::: The input :::

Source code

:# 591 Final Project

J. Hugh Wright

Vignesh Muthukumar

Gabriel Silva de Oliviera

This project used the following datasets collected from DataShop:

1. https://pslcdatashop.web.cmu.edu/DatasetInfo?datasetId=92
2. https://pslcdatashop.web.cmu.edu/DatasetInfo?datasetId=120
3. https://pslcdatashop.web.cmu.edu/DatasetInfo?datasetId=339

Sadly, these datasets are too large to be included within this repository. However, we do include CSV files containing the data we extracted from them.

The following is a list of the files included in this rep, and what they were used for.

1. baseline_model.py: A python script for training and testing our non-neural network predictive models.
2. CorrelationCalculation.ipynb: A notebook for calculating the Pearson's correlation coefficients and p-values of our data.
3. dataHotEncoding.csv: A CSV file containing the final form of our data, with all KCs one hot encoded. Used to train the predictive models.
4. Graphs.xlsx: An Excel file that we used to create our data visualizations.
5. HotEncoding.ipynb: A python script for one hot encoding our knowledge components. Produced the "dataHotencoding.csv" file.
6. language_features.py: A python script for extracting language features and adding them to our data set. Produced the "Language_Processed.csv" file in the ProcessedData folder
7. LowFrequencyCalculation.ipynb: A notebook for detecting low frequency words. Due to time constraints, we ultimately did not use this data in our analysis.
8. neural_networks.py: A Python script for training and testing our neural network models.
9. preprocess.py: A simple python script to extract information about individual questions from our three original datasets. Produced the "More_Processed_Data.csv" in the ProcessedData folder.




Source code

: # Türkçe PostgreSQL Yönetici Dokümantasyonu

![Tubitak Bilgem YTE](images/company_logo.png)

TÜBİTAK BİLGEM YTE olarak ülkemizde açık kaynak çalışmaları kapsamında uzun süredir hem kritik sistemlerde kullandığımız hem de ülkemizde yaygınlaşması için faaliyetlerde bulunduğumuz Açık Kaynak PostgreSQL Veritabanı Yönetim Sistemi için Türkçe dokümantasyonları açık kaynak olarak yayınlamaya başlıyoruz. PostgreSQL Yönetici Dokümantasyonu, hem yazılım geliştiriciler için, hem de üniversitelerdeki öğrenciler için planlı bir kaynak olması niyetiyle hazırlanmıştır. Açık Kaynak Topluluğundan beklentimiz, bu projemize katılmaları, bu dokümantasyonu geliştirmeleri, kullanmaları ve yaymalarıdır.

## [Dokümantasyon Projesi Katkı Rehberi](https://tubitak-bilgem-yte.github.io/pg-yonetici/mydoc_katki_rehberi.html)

:::

**Task objective**
Retype every line of the data, keeping each one exactly as it is.

**Solved problem**
Source code

:# 591 Final Project

J. Hugh Wright

Vignesh Muthukumar

Gabriel Silva de Oliviera

This project used the following datasets collected from DataShop:

1. https://pslcdatashop.web.cmu.edu/DatasetInfo?datasetId=92
2. https://pslcdatashop.web.cmu.edu/DatasetInfo?datasetId=120
3. https://pslcdatashop.web.cmu.edu/DatasetInfo?datasetId=339

Sadly, these datasets are too large to be included within this repository. However, we do include CSV files containing the data we extracted from them.

The following is a list of the files included in this rep, and what they were used for.

1. baseline_model.py: A python script for training and testing our non-neural network predictive models.
2. CorrelationCalculation.ipynb: A notebook for calculating the Pearson's correlation coefficients and p-values of our data.
3. dataHotEncoding.csv: A CSV file containing the final form of our data, with all KCs one hot encoded. Used to train the predictive models.
4. Graphs.xlsx: An Excel file that we used to create our data visualizations.
5. HotEncoding.ipynb: A python script for one hot encoding our knowledge components. Produced the "dataHotencoding.csv" file.
6. language_features.py: A python script for extracting language features and adding them to our data set. Produced the "Language_Processed.csv" file in the ProcessedData folder
7. LowFrequencyCalculation.ipynb: A notebook for detecting low frequency words. Due to time constraints, we ultimately did not use this data in our analysis.
8. neural_networks.py: A Python script for training and testing our neural network models.
9. preprocess.py: A simple python script to extract information about individual questions from our three original datasets. Produced the "More_Processed_Data.csv" in the ProcessedData folder.




Source code

: # Türkçe PostgreSQL Yönetici Dokümantasyonu

![Tubitak Bilgem YTE](images/company_logo.png)

TÜBİTAK BİLGEM YTE olarak ülkemizde açık kaynak çalışmaları kapsamında uzun süredir hem kritik sistemlerde kullandığımız hem de ülkemizde yaygınlaşması için faaliyetlerde bulunduğumuz Açık Kaynak PostgreSQL Veritabanı Yönetim Sistemi için Türkçe dokümantasyonları açık kaynak olarak yayınlamaya başlıyoruz. PostgreSQL Yönetici Dokümantasyonu, hem yazılım geliştiriciler için, hem de üniversitelerdeki öğrenciler için planlı bir kaynak olması niyetiyle hazırlanmıştır. Açık Kaynak Topluluğundan beklentimiz, bu projemize katılmaları, bu dokümantasyonu geliştirmeleri, kullanmaları ve yaymalarıdır.

## [Dokümantasyon Projesi Katkı Rehberi](https://tubitak-bilgem-yte.github.io/pg-yonetici/mydoc_katki_rehberi.html)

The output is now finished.